START INPUT

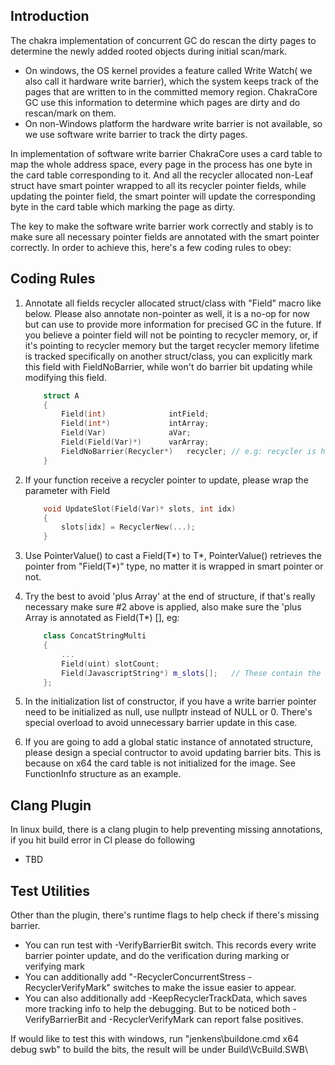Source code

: 
## Introduction
The chakra implementation of concurrent GC do rescan the dirty pages to determine the newly added rooted objects during initial scan/mark. 
- On windows, the OS kernel provides a feature called Write Watch( we also call it hardware write barrier), which the system keeps track of the pages that are written to in the committed memory region. ChakraCore GC use this information to determine which pages are dirty and do rescan/mark on them. 
- On non-Windows platform the hardware write barrier is not available, so we use software write barrier to track the dirty pages. 

In implementation of software write barrier ChakraCore uses a card table to map the whole address space, every page in the process has one byte in the card table corresponding to it. And all the recycler allocated non-Leaf struct have smart pointer wrapped to all its recycler pointer fields, while updating the pointer field, the smart pointer will update the corresponding byte in the card table which marking the page as dirty. 

The key to make the software write barrier work correctly and stably is to make sure all necessary pointer fields are annotated with the smart pointer correctly. In order to achieve this, here's a few coding rules to obey:

## Coding Rules

1. Annotate all fields recycler allocated struct/class with "Field" macro like below. Please also annotate non-pointer as well, it is a no-op for now but can use to provide more information for precised GC in the future. If you believe a pointer field will not be pointing to recycler memory, or, if it's pointing to recycler memory but the target recycler memory lifetime is tracked specifically on another struct/class, you can explicitly mark this field with FieldNoBarrier, while won't do barrier bit updating while modifying this field.
    ```c++
        struct A
        {
            Field(int)              intField;
            Field(int*)             intArray;
            Field(Var)              aVar;
            Field(Field(Var)*)      varArray;
            FieldNoBarrier(Recycler*)   recycler; // e.g: recycler is heap allocated
        }
    ```

2. If your function receive a recycler pointer to update, please wrap the parameter with Field
    ```c++
        void UpdateSlot(Field(Var)* slots, int idx)
        {
            slots[idx] = RecyclerNew(...);
        }
    ```

3. Use PointerValue() to cast a Field(T\*) to T\*, PointerValue() retrieves the pointer from "Field(T\*)" type, no matter it is wrapped in smart pointer or not.

4. Try the best to avoid 'plus Array' at the end of structure, if that's really necessary make sure #2 above is applied, also make sure the 'plus Array is annotated as Field(T*) [], eg:
    ```c++
        class ConcatStringMulti
        {
            ...
            Field(uint) slotCount;
            Field(JavascriptString*) m_slots[];   // These contain the child nodes.
        };
    ```

5. In the initialization list of constructor, if you have a write barrier pointer need to be initialized as null, use nullptr instead of NULL or 0. There's special overload to avoid unnecessary barrier update in this case.

6. If you are going to add a global static instance of annotated structure, please design a special contructor to avoid updating barrier bits. This is because on x64 the card table is not initialized for the image. See FunctionInfo structure as an example.


## Clang Plugin
In linux build, there is a clang plugin to help preventing missing annotations, if you hit build error in CI please do following

- TBD

## Test Utilities
Other than the plugin, there's runtime flags to help check if there's missing barrier. 
- You can run test with -VerifyBarrierBit switch. This records every write barrier pointer update, and do the verification during marking or verifying mark
- You can additionally add "-RecyclerConcurrentStress -RecyclerVerifyMark" switches to make the issue easier to appear.
- You can also additionally add -KeepRecyclerTrackData, which saves more tracking info to help the debugging.
But to be noticed both -VerifyBarrierBit and -RecyclerVerifyMark can report false positives.

If would like to test this with windows, run "jenkens\buildone.cmd x64 debug swb" to build the bits, the result will be under Build\VcBuild.SWB\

END INPUT

== WHAT IS EXPECTED ==
Copy exactly what appears in the entries, beginning with the first line and ending with the line that has "- On non-Windows", but not the pictures.

== SOLVED PROBLEM ==
Source code

: 
## Introduction
The chakra implementation of concurrent GC do rescan the dirty pages to determine the newly added rooted objects during initial scan/mark. 
- On windows, the OS kernel provides a feature called Write Watch( we also call it hardware write barrier), which the system keeps track of the pages that are written to in the committed memory region. ChakraCore GC use this information to determine which pages are dirty and do rescan/mark on them. 
- On non-Windows platform the hardware write barrier is not available, so we use software write barrier to track the dirty pages. 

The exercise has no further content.